This package is a great and lightweight addition to working with rdf and linked data in R. Coming after my review of the codemetar package which introduced me to linked data, I found this a great learning experience into a topic I've become really interested in but am still quite novice in so I hope my feedback helps to appreciate that particular POV.

Overall I feel package functionality is complete and self-contained (apart from one error identified below). My main feedback is regarding documentation, specifically how it could be improved to help novice users to grasp the value of semantic data and better understand how the package works.

installation

  • The only install comment I'll add is that when I first ran install(pkg_dir, dependencies = T, build_vignettes = T), the building of the vignettes threw an error because suggests package ‘jqr’ had not been installed yet? It worked without build_vignettes = T

hmm, that's curious. jqr is listed in Suggests so it should be picked up by setting dependencies = TRUE before install attempts to build the vignette. Anyway glad it worked once jqr was installed.

tests and checks

All OK

documentation

My main suggestion is to try to define some terms and improve the concept map for the tools by adding some detail and broader context to the documentation. The following suggestions could also be addressed with links to further details if you think they are too superfluous for explicit documentation with the package.

  • a brief intro to the semantic could be useful (eg something like):

The semantic web aims to link data in a machine readable way through the web, making data more alignable and interoperable, much easier to search, enriching and compute on.

  • what a graph format for data is (eg triples etc).
  • the structure of an rdf S3 object
    (ie you introduced some aspects of the data format here: (user does not have to manage world, model and storage objects by default just to perform standard operations and conversions) which we are told we can ignore (which is great) but actually creates more questions... what is this mysterious "world" object that forms an opaque slot of an rdf S3 object?) Would be nice to explain the structure of the S3 rdf briefly. Is there usefull metadata that can be extracted from the structure? (see comment later)
  • rdf file formats.
    I think its would especially aid in appreciating the rdf_serialise function to expand briefly (and potentially signpost to a resource like this) on the various serialization formats, perhaps even why one would use one over another, and particularly, why serialization involves writing a file out. I feel these are important concepts to help appreciate use cases of the function. Indeed the file out aspect of the function could do with being flagged more prominently in function man page. just by looking at the (quite cryptic if you don't know what serialization is) description and running the example, you've ended up writing a file without realising. But that's also just my test code, ask questions later approach 😜
  • Similarly, parsing can then be seen/described as reading in/encoding an rdf from their specific string formats.

Spelling a few things out in plain english and explicitly could really help folks follow what's going better and understand what file types are inputs or outputs of different functions.
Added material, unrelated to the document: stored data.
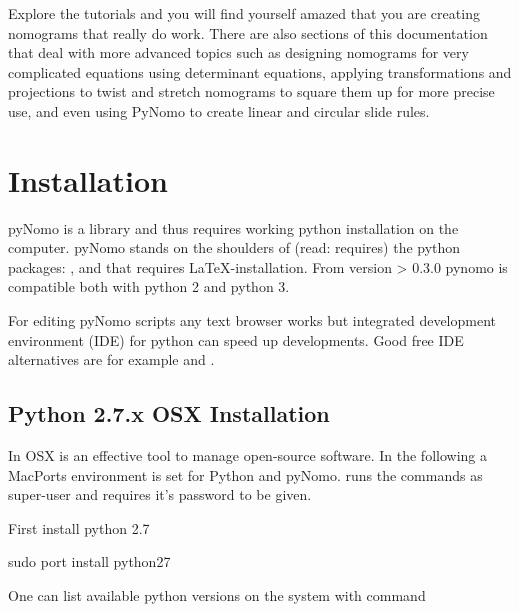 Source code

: \documentclass[a4paper,11pt,english]{sphinxmanual}
\begin{document}
Explore the tutorials and you will find yourself amazed that you are creating nomograms that really do work. There are also sections of this documentation that deal with more advanced topics such as designing nomograms for very complicated equations using determinant equations, applying transformations and projections to twist and stretch nomograms to square them up for more precise use, and even using PyNomo to create linear and circular slide rules.


\chapter{Installation}
\label{\detokenize{installation/installation:installation}}\label{\detokenize{installation/installation::doc}}
pyNomo is a   library and thus requires working python installation on the computer.
pyNomo stands on the shoulders  of (read: requires) the python packages: ,  and
 that requires LaTeX-installation. From version \textgreater{} 0.3.0 pynomo is compatible both with python 2 and python 3.

For editing pyNomo scripts any text browser works but integrated development environment (IDE) for python can speed up developments.
Good free IDE alternatives are for example  and .


\section{Python 2.7.x OSX Installation}
\label{\detokenize{installation/installation:python-2-7-x-osx-installation}}
In OSX  is an effective tool to manage open-source software. In the following a
MacPorts environment is set for Python and pyNomo.  runs the commands as super-user and requires it’s password to be given.

First install python 2.7

\begin{sphinxVerbatim}[commandchars=\\\{\},formatcom=\scriptsize]
\PYGZdl{} sudo port install python27
\end{sphinxVerbatim}

One can list available python versions on the system with command
\end{document}

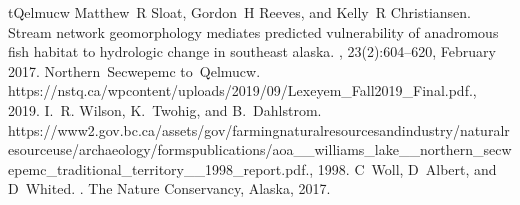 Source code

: \documentclass[letterpaper,10pt,english]{jupyterBook}
\begin{document}
\begin{sphinxthebibliography}{tQelmucw}
\sphinxAtStartPar
Matthew R Sloat, Gordon H Reeves, and Kelly R Christiansen. Stream network geomorphology mediates predicted vulnerability of anadromous fish habitat to hydrologic change in southeast alaska. , 23(2):604–620, February 2017.
\sphinxAtStartPar
Northern Secwepemc to Qelmucw.  https://nstq.ca/wp\sphinxhyphen{}content/uploads/2019/09/Lexeyem\_Fall\sphinxhyphen{}2019\_Final.pdf., 2019.
\sphinxAtStartPar
I. R. Wilson, K. Twohig, and B. Dahlstrom.  https://www2.gov.bc.ca/assets/gov/farming\sphinxhyphen{}natural\sphinxhyphen{}resources\sphinxhyphen{}and\sphinxhyphen{}industry/natural\sphinxhyphen{}resource\sphinxhyphen{}use/archaeology/forms\sphinxhyphen{}publications/aoa\_\sphinxhyphen{}\_williams\_lake\_\sphinxhyphen{}\_northern\_secwepemc\_traditional\_territory\_\sphinxhyphen{}\_1998\_report.pdf., 1998.
\sphinxAtStartPar
C Woll, D Albert, and D Whited. . The Nature Conservancy, Alaska, 2017.
\end{sphinxthebibliography}







\renewcommand{\indexname}{Index}
\printindex
\end{document}

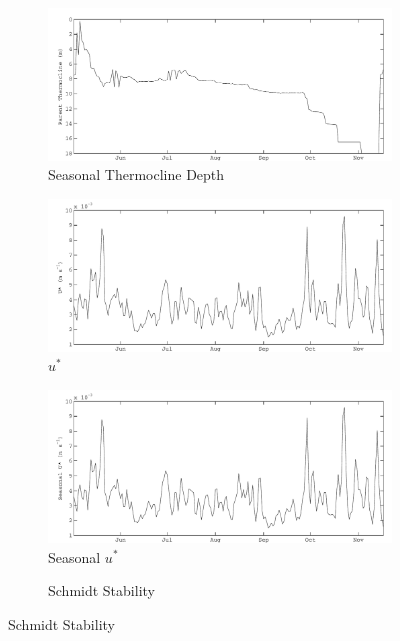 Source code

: \begin{figure}
  \begin{subfigure}{\lafigsize}
    \caption{\label{fig:la:out:SthermD}Seasonal Thermocline Depth}
    \includegraphics[width = \linewidth]{figures/Sparkling_SthermD.pdf}
  \end{subfigure}
  \begin{subfigure}{\lafigsize}
    \caption{\label{fig:la:out:uSt}$u^{*}$}
    \includegraphics[width = \linewidth]{figures/Sparkling_uSt.pdf}
  \end{subfigure}
  \begin{subfigure}{\lafigsize}
    \caption{\label{fig:la:out:SuSt}Seasonal $u^{*}$}
    \includegraphics[width = \linewidth]{figures/Sparkling_SuSt.pdf}
  \end{subfigure}
  \begin{subfigure}{\lafigsize}
    \caption{\label{fig:la:out:St}Schmidt Stability}

\end{subfigure}
\end{figure}
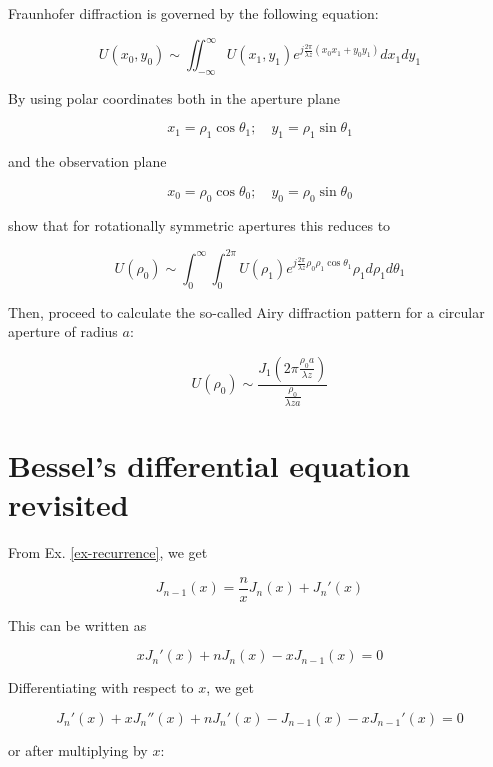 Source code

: \begin{sidebar}
\begin{ex}
Fraunhofer diffraction is governed by the following equation:

$$U(x_0, y_0) \sim \iint_{-\infty}^{\infty} U(x_1, y_1) e ^{j \frac{2\pi}{\lambda z} (x_0 x_1 + y_0 y_1)} dx_1 dy_1  $$

By using polar coordinates both in the aperture plane

$$x_1 = \rho_1 \cos \theta_1; \quad y_1 = \rho_1 \sin \theta_1$$

and the observation plane

$$x_0 = \rho_0 \cos \theta_0; \quad y_0 = \rho_0 \sin \theta_0$$

show that for rotationally symmetric apertures this reduces to

$$U(\rho_0) \sim  \int_0^{\infty} \int_0^{2 \pi} U(\rho_1)  e ^{j \frac{2\pi}{\lambda z} \rho_0 \rho_1 \cos \theta_1} \rho_1 d\rho_1 d\theta_1  $$

Then, proceed to calculate the so-called Airy diffraction pattern for a circular aperture of radius $a$:

$$U(\rho_0) \sim \frac {J_1\left( 2 \pi \frac {\rho_0 a}{\lambda z} \right)}{\frac{\rho_0}{\lambda z a}}$$

\end{ex}
\end{sidebar}

\section{Bessel's differential equation revisited}

From Ex. \ref{ex-recurrence}, we get

\begin{equation}
J_{n-1}(x) = \frac{n}{x}J_n(x) + J_n'(x)
\end{equation}

This can be written as

\begin{equation}
x J_n'(x) + n J_n(x) - x J_{n-1}(x) = 0 \label{eq-bessel-dif-rec}
\end{equation} 

Differentiating with respect to $x$, we get

\begin{equation}
J_n'(x) + x J_n''(x) + n J_n'(x) - J_{n-1}(x) - x J_{n-1}'(x)= 0
\end{equation} 

or after multiplying by $x$:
I agree 100% on this, hope the new vignette is a move in the right direction. At this stage, I'd love to get your feedback, though it's not quite done/polished. If this is interesting to you, I'm debating flushing this out just a bit more into a wee paper for R Journal, maybe you and Bryce would be interested in polishing it up and being co-authors?

how do I find info on URIs?

Some signposting/guidance on how I can find information on the semantics dictating what information I can extract from an rdf object would be really useful. eg. with a df or list you could use str to get an idea of how you could start indexing these objects. If confronted with a local rdf file, how would one go about figuring out even what they can query? I appreciate this is really one of the difficulties of working with rdf and semantic data in general (the flipside to the ease of being able to make unstructured queries is that we need to know how data are labelled) but I feel some brief guidance or demo on how one would approach this would go a long way.

agree 100%, now covered in the new vignette, thanks so much for the suggestions!

examples in general

For clarity to the reader who may not have looked at function documentation yet, I recommend using the full argument names when supplying arguments to functions (if not always atleast the first time an argument is introduced) in vignettes.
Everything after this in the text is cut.